Most of current spontaneous emotion recognition system used datasets which were collected in the following data-elicitation scenarios: human-human conversation (e.g., [20, 60, 70–73]). In our study, the training database was collected from 30 subjects (15 males and 15 females) in National Laboratory of Pattern Recognition (NLPR). In each time, one of them was asked to sit in the noise reduction environment, and to talk to us for about 2 h with exaggerated expression during conversation, like drama actors/actresses. They were simply asked to display facial expressions and speak in natural way. After recording of all speakers, the data was labeled by three annotators with "happiness," "sadness," "anger," "fear," "surprise," and "neutral" in piece by piece. We selected 400 sentences for each emotion (about 1.8-h data) for the training. The SPTK toolkit [69] and the AAM method [74] were used to get the audio and visual features. For each emotion state, 90% of the data are used for training while others are used for testing. The Fused HMM inversion and GMM training are based on the whole training set of the neutral videos (Figure 6).

To make the study comparable with others, we also use Belfast Naturalistic Database for testing. Some samples of Belfast corpus are shown in Figure 7.

The results of emotion recognition based on our three utterance reduction methods

Figure 8 shows the results of emotion recognition in NLPR's emotional corpus by the method of Fused HMM (MHMM), and the utterance reduction methods which are combined with Fused HMM Inversion (MHMM + Inv), GMM (MHMM + GMM), and PDM (MHMM + PDM). From the results, it is clear that the utterance reduction methods can improve the emotion recognition results than that without utterance reduction models.

We can find HMM-inversion-based method is better than GMM-based method. Using the HMM state or the center of the visual clusters as the outputs of visual parameters, the HMM inversion can simulate the detailed facial deformation while speaking. In our previous study, we even use it for the system of speech-driven facial animation [68]. In our study, it gets the better utterance reduction results than GMM-based method which may give an over-smoothing visual parameter outputs. The results of "neutral" and "fear" in GMM-based method are even worse than that without utterance reduction method. The results confirm the report in [75], which proved the over-smoothing problem while using GMM for conversion problems.

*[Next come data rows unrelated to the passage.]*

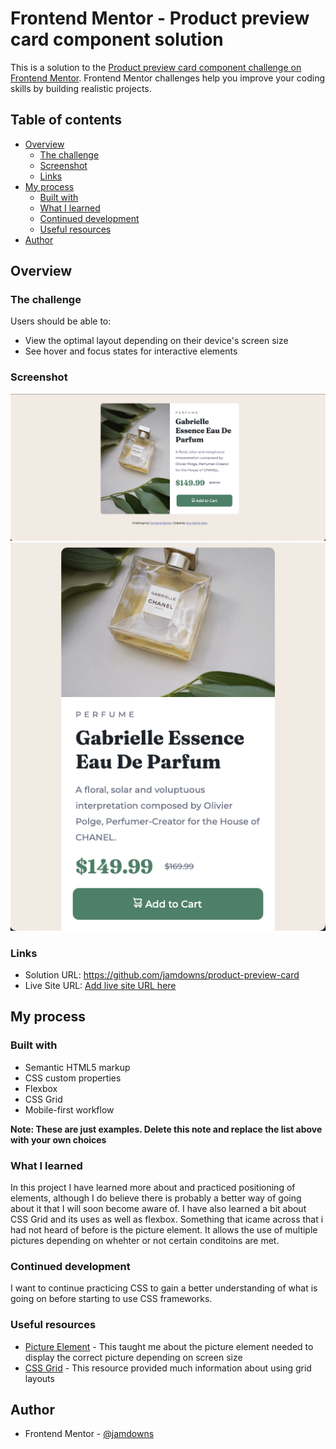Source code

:# Frontend Mentor - Product preview card component solution

This is a solution to the [Product preview card component challenge on Frontend Mentor](https://www.frontendmentor.io/challenges/product-preview-card-component-GO7UmttRfa). Frontend Mentor challenges help you improve your coding skills by building realistic projects.

## Table of contents

- [Overview](#overview)
  - [The challenge](#the-challenge)
  - [Screenshot](#screenshot)
  - [Links](#links)
- [My process](#my-process)
  - [Built with](#built-with)
  - [What I learned](#what-i-learned)
  - [Continued development](#continued-development)
  - [Useful resources](#useful-resources)
- [Author](#author)

## Overview

### The challenge

Users should be able to:

- View the optimal layout depending on their device's screen size
- See hover and focus states for interactive elements

### Screenshot

![](desktop.png)
![](mobile.png)

### Links

- Solution URL: <https://github.com/jamdowns/product-preview-card>
- Live Site URL: [Add live site URL here](https://your-live-site-url.com)

## My process

### Built with

- Semantic HTML5 markup
- CSS custom properties
- Flexbox
- CSS Grid
- Mobile-first workflow

**Note: These are just examples. Delete this note and replace the list above with your own choices**

### What I learned

In this project I have learned more about and practiced positioning of elements, although I do
believe there is probably a better way of going about it that I will soon become aware of. I have also learned a bit about CSS Grid and its uses as well as flexbox. Something that icame across that i had not heard of before is the picture element. It allows the use of multiple pictures depending on whehter or not certain conditoins are met.

### Continued development

I want to continue practicing CSS to gain a better understanding  of what is going on before starting to use CSS frameworks.

### Useful resources

- [Picture Element](https://developer.mozilla.org/en-US/docs/Web/HTML/Element/picture) - This taught me about the picture element needed to display the correct picture depending on screen size
- [CSS Grid](https://www.w3schools.com/css/css_grid.asp) - This resource provided much information about using grid layouts

## Author

- Frontend Mentor - [@jamdowns](https://www.frontendmentor.io/profile/jamdowns)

The results by only using PDM model and MHMM are not so good, compared with two other utterance reduction methods in thearticle. However, it is slightly better than that without utterance reduction methods. As the facial expression of utterance presentation cannot be considered as the random visual variation, the average face shape based on PDM simplifies the problem. Especially if the same phonemes are repeated frequently in a short period, the PDM mean face shape still consists of utterance information which may be easily confused with some emotion states. This confusing more happens between the phoneme "a" and "surprise," or "i" and "angry." Thus, this kind of improvement of only using PDM is poor.

In the experiments, we also made an interesting test by combine the PDM with HMM inversion and GMM. We first use HMM inversion to reduce the influence of utterance after the visual tracking. Then the PDM method is used for the further smoothing of facial deformation. This is really helpful because we always get the random variation after we calculate the residue between the real input visual parameters and the outputs from audio-visual conversion models. Results in Figure 8 confirm our proposal. The recognition accuracies are improved and emotion confusions are decreased.

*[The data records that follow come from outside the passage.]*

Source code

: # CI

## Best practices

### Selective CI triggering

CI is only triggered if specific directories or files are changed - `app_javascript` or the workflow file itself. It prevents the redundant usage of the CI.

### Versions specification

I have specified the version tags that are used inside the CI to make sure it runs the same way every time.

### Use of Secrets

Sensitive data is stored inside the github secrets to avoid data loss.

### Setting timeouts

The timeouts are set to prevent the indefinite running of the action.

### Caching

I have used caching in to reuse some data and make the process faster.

The further tests were also made based on the Belfast Naturalistic Database. Due to the different emotional presentation styles, only four emotion states, "happiness," "sadness,", "anger," and "surprise" are selected from the Belfast database for the experiment. The results are shown in Figure 9.

From the results, we can find that the conclusion we got from NLPR's emotional corpus is also suitable for Belfast Naturalistic Database, however, most of the emotion recognition rates are lower than that from NLPR's corpus. Major reason is that the NLPR's corpus is a kind of Posed corpus. The speakers were asked to sit in front of the camera and were not allowed to do the complicated action, e.g., looking around, nodding, etc. The speech is also recorded in noise reduction environment. Compared with the Belfast corpus which is more spontaneous and contains more actions, the emotion recognition results on NLPR's corpus are higher than that from Belfast corpus. The difficulty of facial expression tracking might be another reason to cause lower emotion recognition rate in Belfast database.

Comparisons with uni-modal methods

To compare with methods using uni-modal parameters, we performed experiments in which parameters extracted from a single audio or visual channel were inputted into a HMM emotion recognition approach. The testing results from NLPR database are shown in Figure 10.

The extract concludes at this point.